---------- GIVEN DATA ----------

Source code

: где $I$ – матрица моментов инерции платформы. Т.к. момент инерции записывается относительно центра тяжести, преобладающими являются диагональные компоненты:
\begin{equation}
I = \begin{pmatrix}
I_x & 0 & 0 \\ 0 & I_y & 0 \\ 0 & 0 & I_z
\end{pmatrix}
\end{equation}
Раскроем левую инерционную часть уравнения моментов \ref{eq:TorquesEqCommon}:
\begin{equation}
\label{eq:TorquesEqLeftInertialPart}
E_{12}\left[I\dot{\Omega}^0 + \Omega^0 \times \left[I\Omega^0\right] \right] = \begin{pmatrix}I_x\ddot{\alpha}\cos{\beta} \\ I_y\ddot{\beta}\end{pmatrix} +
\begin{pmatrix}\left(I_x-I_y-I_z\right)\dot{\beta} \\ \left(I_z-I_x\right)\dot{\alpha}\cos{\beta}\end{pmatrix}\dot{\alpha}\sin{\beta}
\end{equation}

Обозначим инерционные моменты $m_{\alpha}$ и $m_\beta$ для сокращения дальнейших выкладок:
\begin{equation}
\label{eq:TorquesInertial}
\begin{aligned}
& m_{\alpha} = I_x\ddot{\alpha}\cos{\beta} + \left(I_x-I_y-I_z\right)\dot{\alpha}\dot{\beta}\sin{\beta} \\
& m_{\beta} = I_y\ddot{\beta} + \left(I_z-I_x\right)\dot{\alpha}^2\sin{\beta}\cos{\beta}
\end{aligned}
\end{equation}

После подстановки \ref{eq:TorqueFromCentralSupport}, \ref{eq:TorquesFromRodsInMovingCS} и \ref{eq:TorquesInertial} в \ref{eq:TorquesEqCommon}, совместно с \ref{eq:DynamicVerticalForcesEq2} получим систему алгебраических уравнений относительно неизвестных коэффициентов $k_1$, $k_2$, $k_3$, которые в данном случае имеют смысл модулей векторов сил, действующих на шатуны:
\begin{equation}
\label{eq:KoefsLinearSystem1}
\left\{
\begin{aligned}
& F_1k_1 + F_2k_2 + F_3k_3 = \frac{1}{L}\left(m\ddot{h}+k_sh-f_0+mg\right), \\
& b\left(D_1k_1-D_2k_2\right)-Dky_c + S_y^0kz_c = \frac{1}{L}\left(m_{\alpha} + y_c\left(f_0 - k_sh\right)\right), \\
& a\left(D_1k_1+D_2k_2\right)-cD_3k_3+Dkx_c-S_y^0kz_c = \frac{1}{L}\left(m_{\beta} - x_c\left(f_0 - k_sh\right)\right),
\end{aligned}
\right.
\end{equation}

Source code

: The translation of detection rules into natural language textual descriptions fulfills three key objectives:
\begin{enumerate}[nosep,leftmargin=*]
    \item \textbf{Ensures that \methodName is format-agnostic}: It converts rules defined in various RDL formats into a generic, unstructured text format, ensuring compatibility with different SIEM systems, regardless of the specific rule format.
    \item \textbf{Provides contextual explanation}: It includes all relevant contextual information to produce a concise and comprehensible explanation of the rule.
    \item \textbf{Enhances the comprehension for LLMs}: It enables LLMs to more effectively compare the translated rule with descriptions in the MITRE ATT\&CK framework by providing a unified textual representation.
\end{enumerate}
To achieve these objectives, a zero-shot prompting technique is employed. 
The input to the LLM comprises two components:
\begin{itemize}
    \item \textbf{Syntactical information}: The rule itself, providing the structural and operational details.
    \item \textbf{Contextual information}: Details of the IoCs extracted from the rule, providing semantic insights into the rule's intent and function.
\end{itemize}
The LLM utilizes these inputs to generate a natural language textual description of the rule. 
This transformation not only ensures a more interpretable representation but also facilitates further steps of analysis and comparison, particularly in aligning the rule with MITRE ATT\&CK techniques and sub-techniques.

----------

■ **WHAT THIS TASK INVOLVES**
Pull every line that holds the string "относительно" out of the records.

■ **RESULT**
: где $I$ – матрица моментов инерции платформы. Т.к. момент инерции записывается относительно центра тяжести, преобладающими являются диагональные компоненты:
После подстановки \ref{eq:TorqueFromCentralSupport}, \ref{eq:TorquesFromRodsInMovingCS} и \ref{eq:TorquesInertial} в \ref{eq:TorquesEqCommon}, совместно с \ref{eq:DynamicVerticalForcesEq2} получим систему алгебраических уравнений относительно неизвестных коэффициентов $k_1$, $k_2$, $k_3$, которые в данном случае имеют смысл модулей векторов сил, действующих на шатуны:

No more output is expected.